What you will do:
Emit the data below verbatim, stripping out any pictures.

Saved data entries
════════════════════

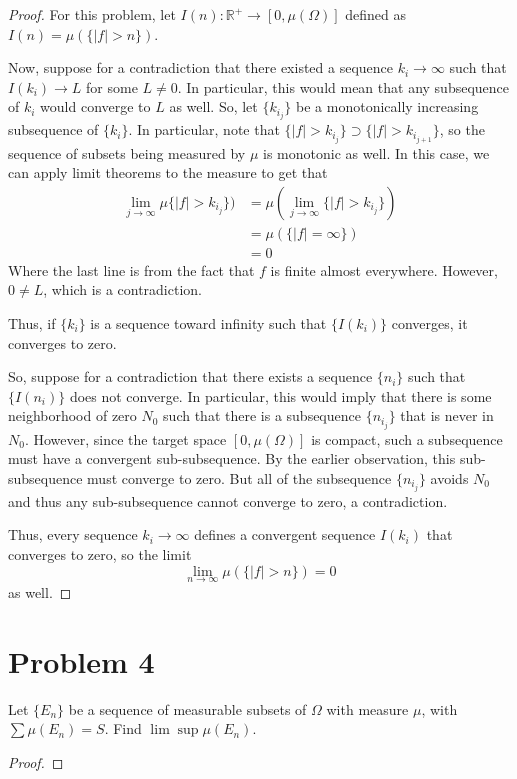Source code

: \documentclass[fontsize=11pt]{scrartcl} %
\numberwithin{equation}{section} %
\numberwithin{figure}{section} %
\numberwithin{table}{section} %
\newcommand{\R}{\mathbb{R}}
\begin{document}
\begin{proof}
For this problem, let $I(n): \R^{+}\to [0,\mu(\Omega)]$ defined as $I(n) = \mu(\{|f|>n\})$.

Now, suppose for a contradiction that there existed a sequence $k_i\to\infty$ such that
$I(k_i)\to L$ for some $L\neq 0$. In particular, this would mean that any subsequence
of $k_i$ would converge to $L$ as well. So, let $\{k_{i_j}\}$ be a monotonically increasing
subsequence of $\{k_i\}$. In particular, note that $\{|f| > k_{i_j}\}\supset\{|f| > k_{i_{j+1}}\}$,
so the sequence of subsets being measured by $\mu$ is monotonic as well. In this case,
we can apply limit theorems to the measure to get that
\[
\begin{aligned}
\lim_{j\to\infty} \mu\{|f| > k_{i_j}\}) &= \mu\left(\lim_{j\to\infty} \{|f| > k_{i_j}\}\right)\\
                                        &= \mu(\{|f| = \infty\})\\
                                        &= 0
\end{aligned}
\]
Where the last line is from the fact that $f$ is finite almost everywhere.
However, $0\neq L$, which is a contradiction.

Thus, if $\{k_i\}$ is a sequence toward infinity such that $\{I(k_i)\}$ converges, it converges
to zero.

So, suppose for a contradiction that there exists a sequence $\{n_i\}$ such that $\{I(n_i)\}$
does not converge. In particular, this would imply that there is some neighborhood of zero $N_0$
such that there is a subsequence $\{n_{i_j}\}$ that is never in $N_0$. However,
since the target space $[0,\mu(\Omega)]$ is compact, such a subsequence must have a convergent
sub-subsequence. By the earlier observation, this sub-subsequence must converge to zero. But 
all of the subsequence $\{n_{i_j}\}$ avoids $N_0$ and thus any sub-subsequence cannot converge
to zero, a contradiction.

Thus, every sequence $k_i\to\infty$ defines a convergent sequence $I(k_i)$ that converges
to zero, so the limit 
\[
\lim_{n\to\infty} \mu(\{|f|> n\}) = 0
\]
as well.
\end{proof}
\section*{Problem 4}
Let $\{E_n\}$ be a sequence of measurable subsets of $\Omega$ with measure $\mu$, with
$\sum\mu(E_n) = S$. Find $\lim\sup\mu(E_n)$.
\\
\begin{proof}

\end{proof}
\end{document}
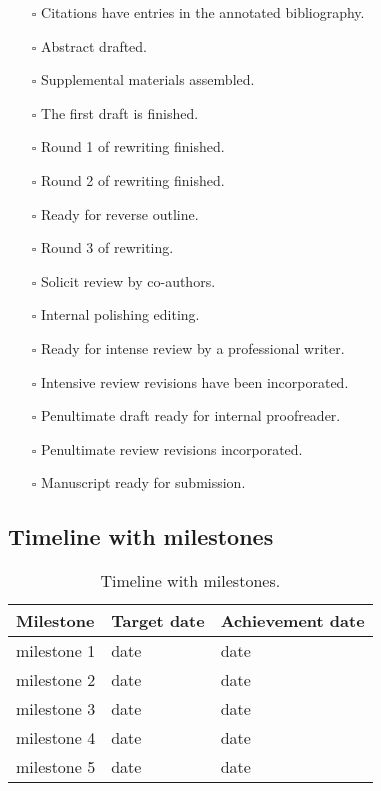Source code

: \documentclass[11pt,letterpaper]{article}
\begin{document}
\begin{itemize}
\item[{$\square$}] Citations have entries in the annotated bibliography.
\item[{$\square$}] Abstract drafted.
\item[{$\square$}] Supplemental materials assembled.
\item[{$\square$}] The first draft is finished.
\item[{$\square$}] Round 1 of rewriting finished.
\item[{$\square$}] Round 2 of rewriting finished.
\item[{$\square$}] Ready for reverse outline.
\item[{$\square$}] Round 3 of rewriting.
\item[{$\square$}] Solicit review by co-authors.
\item[{$\square$}] Internal polishing editing.
\item[{$\square$}] Ready for intense review by a professional writer.
\item[{$\square$}] Intensive review revisions have been incorporated.
\item[{$\square$}] Penultimate draft ready for internal proofreader.
\item[{$\square$}] Penultimate review revisions incorporated.
\item[{$\square$}] Manuscript ready for submission.
\end{itemize}




\subsection{Timeline with milestones}
\label{sec:orge523420}

\begin{table}[htbp]
\caption[Milestones]{Timeline with milestones.}
\centering
\begin{tabular}{lll}
Milestone & Target date & Achievement date\\[0pt]
\hline
milestone 1 & date & date\\[0pt]
milestone 2 & date & date\\[0pt]
milestone 3 & date & date\\[0pt]
milestone 4 & date & date\\[0pt]
milestone 5 & date & date\\[0pt]
\end{tabular}
\end{table}
\end{document}
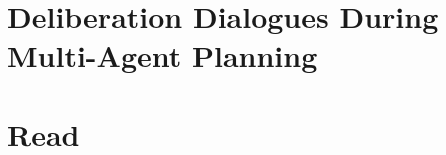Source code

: \documentclass[a4paper]{article}
\begin{document}
\section{Deliberation Dialogues During Multi-Agent 
Planning\cite{dunin-keplicz2011}}

\section{Read}
\cite{atkinson2005}
\cite{dunin-keplicz2011}
\cite{prakken2006}
\cite{mcburney2007}
\cite{mcburney2009}
\cite{medellin2012}
\cite{pollock1995}
\cite{prakken2009}
\cite{silver2005}
\cite{standley2010}
\cite{bench-capon2007}
\cite{vaneemeren2014}
\cite{verheij2016}

\nocite{*}


\end{document}
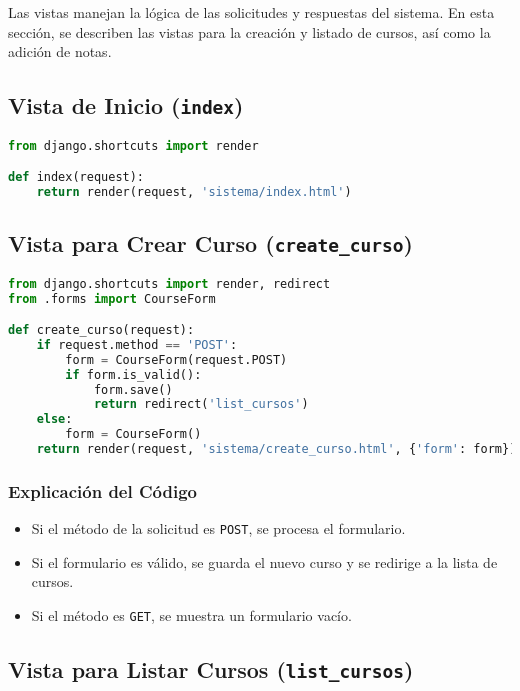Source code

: Las vistas manejan la lógica de las solicitudes y respuestas del sistema. En esta sección, se describen las vistas para la creación y listado de cursos, así como la adición de notas.

\subsection{Vista de Inicio (\texttt{index})}

\begin{lstlisting}[language=Python, caption=Vista de Inicio]
from django.shortcuts import render

def index(request):
    return render(request, 'sistema/index.html')
\end{lstlisting}

\subsection{Vista para Crear Curso (\texttt{create\_curso})}

\begin{lstlisting}[language=Python, caption=Vista para Crear Curso]
from django.shortcuts import render, redirect
from .forms import CourseForm

def create_curso(request):
    if request.method == 'POST':
        form = CourseForm(request.POST)
        if form.is_valid():
            form.save()
            return redirect('list_cursos')
    else:
        form = CourseForm()
    return render(request, 'sistema/create_curso.html', {'form': form})
\end{lstlisting}

\subsubsection{Explicación del Código}

\begin{itemize}
    \item Si el método de la solicitud es \texttt{POST}, se procesa el formulario.
    \item Si el formulario es válido, se guarda el nuevo curso y se redirige a la lista de cursos.
    \item Si el método es \texttt{GET}, se muestra un formulario vacío.
\end{itemize}

\subsection{Vista para Listar Cursos (\texttt{list\_cursos})}

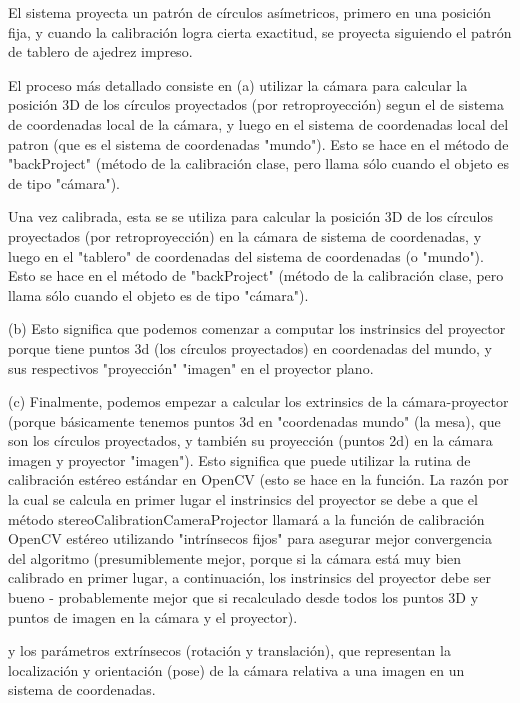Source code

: El sistema proyecta un patrón de círculos asímetricos, primero en una posición fija, y cuando la calibración logra cierta exactitud, se proyecta siguiendo el patrón de tablero de ajedrez impreso. 

El proceso más detallado consiste en (a) utilizar la cámara para calcular la posición 3D de los círculos proyectados (por retroproyección) segun el  de sistema de coordenadas local de la cámara, y luego en el sistema de coordenadas local del patron (que es el sistema de coordenadas "mundo"). Esto se hace en el método de "backProject" (método de la calibración clase, pero llama sólo cuando el objeto es de tipo "cámara"). 

Una vez calibrada, esta se se utiliza para calcular la posición 3D de los círculos proyectados (por retroproyección) en la cámara de sistema de coordenadas, y luego en el "tablero" de coordenadas del sistema de coordenadas (o "mundo"). Esto se hace en el método de "backProject" (método de la calibración clase, pero llama sólo cuando el objeto es de tipo "cámara"). 

(b) Esto significa que podemos comenzar a computar los instrinsics del proyector porque tiene puntos 3d (los círculos proyectados) en coordenadas del mundo, y sus respectivos "proyección" "imagen" en el proyector plano. 

(c) Finalmente, podemos empezar a calcular los extrinsics de la cámara-proyector (porque básicamente tenemos puntos 3d en "coordenadas mundo" (la mesa), que son los círculos proyectados, y también su proyección (puntos 2d) en la cámara imagen y proyector "imagen"). Esto significa que puede utilizar la rutina de calibración estéreo estándar en OpenCV (esto se hace en la función. La razón por la cual se calcula en primer lugar el instrinsics del proyector se debe a que el método stereoCalibrationCameraProjector llamará a la función de calibración OpenCV estéreo utilizando "intrínsecos fijos" para asegurar mejor convergencia del algoritmo (presumiblemente mejor, porque si la cámara está muy bien calibrado en primer lugar, a continuación, los instrinsics del proyector debe ser bueno - probablemente mejor que si recalculado desde todos los puntos 3D y puntos de imagen en la cámara y el proyector). 


 y los parámetros extrínsecos (rotación y translación), que
representan la localización y orientación (pose) de la cámara relativa a una imagen en un sistema de coordenadas.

════════════════════

Result for this task:
Source code

: \documentclass[fontsize=11pt]{scrartcl} %
\numberwithin{equation}{section} %
\numberwithin{figure}{section} %
\numberwithin{table}{section} %
\newcommand{\R}{\mathbb{R}}
\begin{document}
\begin{proof}
For this problem, let $I(n): \R^{+}\to [0,\mu(\Omega)]$ defined as $I(n) = \mu(\{|f|>n\})$.

Now, suppose for a contradiction that there existed a sequence $k_i\to\infty$ such that
$I(k_i)\to L$ for some $L\neq 0$. In particular, this would mean that any subsequence
of $k_i$ would converge to $L$ as well. So, let $\{k_{i_j}\}$ be a monotonically increasing
subsequence of $\{k_i\}$. In particular, note that $\{|f| > k_{i_j}\}\supset\{|f| > k_{i_{j+1}}\}$,
so the sequence of subsets being measured by $\mu$ is monotonic as well. In this case,
we can apply limit theorems to the measure to get that
\[
\begin{aligned}
\lim_{j\to\infty} \mu\{|f| > k_{i_j}\}) &= \mu\left(\lim_{j\to\infty} \{|f| > k_{i_j}\}\right)\\
                                        &= \mu(\{|f| = \infty\})\\
                                        &= 0
\end{aligned}
\]
Where the last line is from the fact that $f$ is finite almost everywhere.
However, $0\neq L$, which is a contradiction.

Thus, if $\{k_i\}$ is a sequence toward infinity such that $\{I(k_i)\}$ converges, it converges
to zero.

So, suppose for a contradiction that there exists a sequence $\{n_i\}$ such that $\{I(n_i)\}$
does not converge. In particular, this would imply that there is some neighborhood of zero $N_0$
such that there is a subsequence $\{n_{i_j}\}$ that is never in $N_0$. However,
since the target space $[0,\mu(\Omega)]$ is compact, such a subsequence must have a convergent
sub-subsequence. By the earlier observation, this sub-subsequence must converge to zero. But 
all of the subsequence $\{n_{i_j}\}$ avoids $N_0$ and thus any sub-subsequence cannot converge
to zero, a contradiction.

Thus, every sequence $k_i\to\infty$ defines a convergent sequence $I(k_i)$ that converges
to zero, so the limit 
\[
\lim_{n\to\infty} \mu(\{|f|> n\}) = 0
\]
as well.
\end{proof}
\section*{Problem 4}
Let $\{E_n\}$ be a sequence of measurable subsets of $\Omega$ with measure $\mu$, with
$\sum\mu(E_n) = S$. Find $\lim\sup\mu(E_n)$.
\\
\begin{proof}

\end{proof}
\end{document}
Source code

: \documentclass[11pt,letterpaper]{article}
\begin{document}
\begin{itemize}
\item[{$\square$}] Citations have entries in the annotated bibliography.
\item[{$\square$}] Abstract drafted.
\item[{$\square$}] Supplemental materials assembled.
\item[{$\square$}] The first draft is finished.
\item[{$\square$}] Round 1 of rewriting finished.
\item[{$\square$}] Round 2 of rewriting finished.
\item[{$\square$}] Ready for reverse outline.
\item[{$\square$}] Round 3 of rewriting.
\item[{$\square$}] Solicit review by co-authors.
\item[{$\square$}] Internal polishing editing.
\item[{$\square$}] Ready for intense review by a professional writer.
\item[{$\square$}] Intensive review revisions have been incorporated.
\item[{$\square$}] Penultimate draft ready for internal proofreader.
\item[{$\square$}] Penultimate review revisions incorporated.
\item[{$\square$}] Manuscript ready for submission.
\end{itemize}




\subsection{Timeline with milestones}
\label{sec:orge523420}

\begin{table}[htbp]
\caption[Milestones]{Timeline with milestones.}
\centering
\begin{tabular}{lll}
Milestone & Target date & Achievement date\\[0pt]
\hline
milestone 1 & date & date\\[0pt]
milestone 2 & date & date\\[0pt]
milestone 3 & date & date\\[0pt]
milestone 4 & date & date\\[0pt]
milestone 5 & date & date\\[0pt]
\end{tabular}
\end{table}
\end{document}
Source code

: \documentclass[a4paper]{article}
\begin{document}
\section{Deliberation Dialogues During Multi-Agent 
Planning\cite{dunin-keplicz2011}}

\section{Read}
\cite{atkinson2005}
\cite{dunin-keplicz2011}
\cite{prakken2006}
\cite{mcburney2007}
\cite{mcburney2009}
\cite{medellin2012}
\cite{pollock1995}
\cite{prakken2009}
\cite{silver2005}
\cite{standley2010}
\cite{bench-capon2007}
\cite{vaneemeren2014}
\cite{verheij2016}

\nocite{*}


\end{document}
Source code

: Las vistas manejan la lógica de las solicitudes y respuestas del sistema. En esta sección, se describen las vistas para la creación y listado de cursos, así como la adición de notas.

\subsection{Vista de Inicio (\texttt{index})}

\begin{lstlisting}[language=Python, caption=Vista de Inicio]
from django.shortcuts import render

def index(request):
    return render(request, 'sistema/index.html')
\end{lstlisting}

\subsection{Vista para Crear Curso (\texttt{create\_curso})}

\begin{lstlisting}[language=Python, caption=Vista para Crear Curso]
from django.shortcuts import render, redirect
from .forms import CourseForm

def create_curso(request):
    if request.method == 'POST':
        form = CourseForm(request.POST)
        if form.is_valid():
            form.save()
            return redirect('list_cursos')
    else:
        form = CourseForm()
    return render(request, 'sistema/create_curso.html', {'form': form})
\end{lstlisting}

\subsubsection{Explicación del Código}

\begin{itemize}
    \item Si el método de la solicitud es \texttt{POST}, se procesa el formulario.
    \item Si el formulario es válido, se guarda el nuevo curso y se redirige a la lista de cursos.
    \item Si el método es \texttt{GET}, se muestra un formulario vacío.
\end{itemize}

\subsection{Vista para Listar Cursos (\texttt{list\_cursos})}

Source code

: El sistema proyecta un patrón de círculos asímetricos, primero en una posición fija, y cuando la calibración logra cierta exactitud, se proyecta siguiendo el patrón de tablero de ajedrez impreso. 

El proceso más detallado consiste en (a) utilizar la cámara para calcular la posición 3D de los círculos proyectados (por retroproyección) segun el  de sistema de coordenadas local de la cámara, y luego en el sistema de coordenadas local del patron (que es el sistema de coordenadas "mundo"). Esto se hace en el método de "backProject" (método de la calibración clase, pero llama sólo cuando el objeto es de tipo "cámara"). 

Una vez calibrada, esta se se utiliza para calcular la posición 3D de los círculos proyectados (por retroproyección) en la cámara de sistema de coordenadas, y luego en el "tablero" de coordenadas del sistema de coordenadas (o "mundo"). Esto se hace en el método de "backProject" (método de la calibración clase, pero llama sólo cuando el objeto es de tipo "cámara"). 

(b) Esto significa que podemos comenzar a computar los instrinsics del proyector porque tiene puntos 3d (los círculos proyectados) en coordenadas del mundo, y sus respectivos "proyección" "imagen" en el proyector plano. 

(c) Finalmente, podemos empezar a calcular los extrinsics de la cámara-proyector (porque básicamente tenemos puntos 3d en "coordenadas mundo" (la mesa), que son los círculos proyectados, y también su proyección (puntos 2d) en la cámara imagen y proyector "imagen"). Esto significa que puede utilizar la rutina de calibración estéreo estándar en OpenCV (esto se hace en la función. La razón por la cual se calcula en primer lugar el instrinsics del proyector se debe a que el método stereoCalibrationCameraProjector llamará a la función de calibración OpenCV estéreo utilizando "intrínsecos fijos" para asegurar mejor convergencia del algoritmo (presumiblemente mejor, porque si la cámara está muy bien calibrado en primer lugar, a continuación, los instrinsics del proyector debe ser bueno - probablemente mejor que si recalculado desde todos los puntos 3D y puntos de imagen en la cámara y el proyector). 


 y los parámetros extrínsecos (rotación y translación), que
representan la localización y orientación (pose) de la cámara relativa a una imagen en un sistema de coordenadas.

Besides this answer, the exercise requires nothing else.